In Q4 of 2016 Windsor Circle released a Predicted Customer Value (PCV) module based on the "Buy Til You Die" approach. At the time, the model was vetted on a subset of historical data. Now that it has been in the field for roughly 6 months, we have an opportunity to use current data to evaluate its real-world effectiveness. To do so, we use predictions generated using data through January 1, 2017 and evaluate how well those predictions held up over the next 6 months, through July 1, 2017.
Based on the analysis described below, the PCV model is able to predict future spend and churn at very high rates (83% and 86% accuracy, respectively).
A simple performance metric for two continuous variables (e.g., predicted spend/total spend, predicted number of orders/actual number of orders) is a Pearson correlation coefficient. Correlation coefficients range from -1 to 1, with either extreme indicating a perfect relationship. That is, a correlation coefficient of -1 indicates a perfect negative relationship — as one variable increases the other always decreases.

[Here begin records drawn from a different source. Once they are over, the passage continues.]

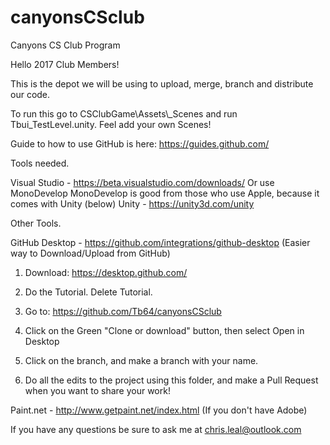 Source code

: # canyonsCSclub
Canyons CS Club Program

Hello 2017 Club Members!

This is the depot we will be using to upload, merge, branch and distribute our code.  

To run this go to CSClubGame\Assets\\_Scenes and run Tbui_TestLevel.unity.  Feel add your own Scenes!

Guide to how to use GitHub is here: https://guides.github.com/

Tools needed.

Visual Studio   - https://beta.visualstudio.com/downloads/ Or use MonoDevelop
    MonoDevelop is good from those who use Apple, because it comes with Unity (below)
Unity           - https://unity3d.com/unity 


Other Tools.

GitHub Desktop  - https://github.com/integrations/github-desktop (Easier way to Download/Upload from GitHub)

1) Download:  https://desktop.github.com/ <p>
2) Do the Tutorial. Delete Tutorial.<p>
3) Go to: https://github.com/Tb64/canyonsCSclub<p>
4) Click on the Green "Clone or download" button, then select Open in Desktop<p>
5) Click on the branch, and make a branch with your name.<p>
6) Do all the edits to the project using this folder, and make a Pull Request when you want to share your work!<p>

Paint.net       - http://www.getpaint.net/index.html (If you don't have Adobe)


If you have any questions be sure to ask me at chris.leal@outlook.com
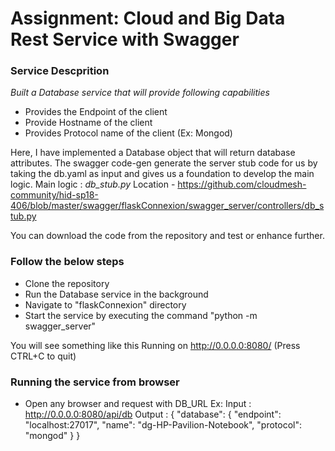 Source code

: # Assignment: Cloud and Big Data Rest Service with Swagger

### Service Descprition

*Built a Database service that will provide following capabilities* 

* Provides the Endpoint of the client
* Provide Hostname of the client
* Provides Protocol name of the client (Ex: Mongod)

Here, I have implemented a Database object that will return database attributes.
The swagger code-gen generate the server stub code for us by taking the 
db.yaml as input and gives us a foundation to develop the main logic.
Main logic : *db_stub.py*
Location - 
https://github.com/cloudmesh-community/hid-sp18-406/blob/master/swagger/flaskConnexion/swagger_server/controllers/db_stub.py


You can download the code from the repository and test or enhance further.

### Follow the below steps

* Clone the repository
* Run the Database service in the background
* Navigate to "flaskConnexion" directory 
* Start the service by executing the command "python -m swagger_server"

You will see something like this 
Running on http://0.0.0.0:8080/ (Press CTRL+C to quit)


### Running the service from browser


* Open any browser and request with DB_URL
Ex:
Input : http://0.0.0.0:8080/api/db
Output :
{
  "database": {
    "endpoint": "localhost:27017",
    "name": "dg-HP-Pavilion-Notebook",
    "protocol": "mongod"
  }
}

A perfect positive relationship, indicated by a correlation coefficient of 1, means the two variables always move in the same direction, increasing or decreasing together. When evaluating how well our models predict the intended outcomes, we hope for a strong positive relationship between our predicted and actual values. We consider three pairs of predicted and actual metrics: predicted and actual total spend, predicted and actual AOV, and predicted and actual number of orders.

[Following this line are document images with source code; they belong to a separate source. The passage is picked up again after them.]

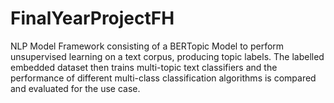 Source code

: # FinalYearProjectFH
NLP Model Framework consisting of a BERTopic Model to perform unsupervised learning on a text corpus, producing topic labels. 
The labelled embedded dataset then trains multi-topic text classifiers and the performance of different multi-class classification algorithms is compared and evaluated for the use case.
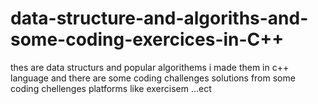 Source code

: # data-structure-and-algoriths-and-some-coding-exercices-in-C++

thes are data structurs and popular algorithems i made them in c++ language 
and there are some coding challenges solutions from some coding chellenges platforms like exercisem ...ect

Across roughly 150 clients, we see an average correlation of .66, .76, and .65 for these metrics, respectively. These values suggest a strong positive relationship between our predictions and the customer behavior observed in subsequent months.
These correlations are a good quick check of our model performance, but we can’t stop there. With a few minor adjustments to our data we can use three standard performance metrics - accuracy, precision, and recall - to evaluate how well our model predicts certain categories of our outcome variables.
Binary Accuracy, Precision, and Recall
When dealing with binary variables (variables that can take only two values, e.g, on/off, purchased/didn’t purchase, churned/not churned) classification metrics allow for a more intuitive interpretation of model performance1. The most straightforward model validation metric is simple accuracy - out of all of our classifications, what percent of time were we correct? However, in some cases it’s possible for a model to have very high accuracy but do a really bad job of discriminating between possible outcome categories. As such, it’s good practice to consider two other metrics, precision and recall.
Below is a quick refresher on these metrics.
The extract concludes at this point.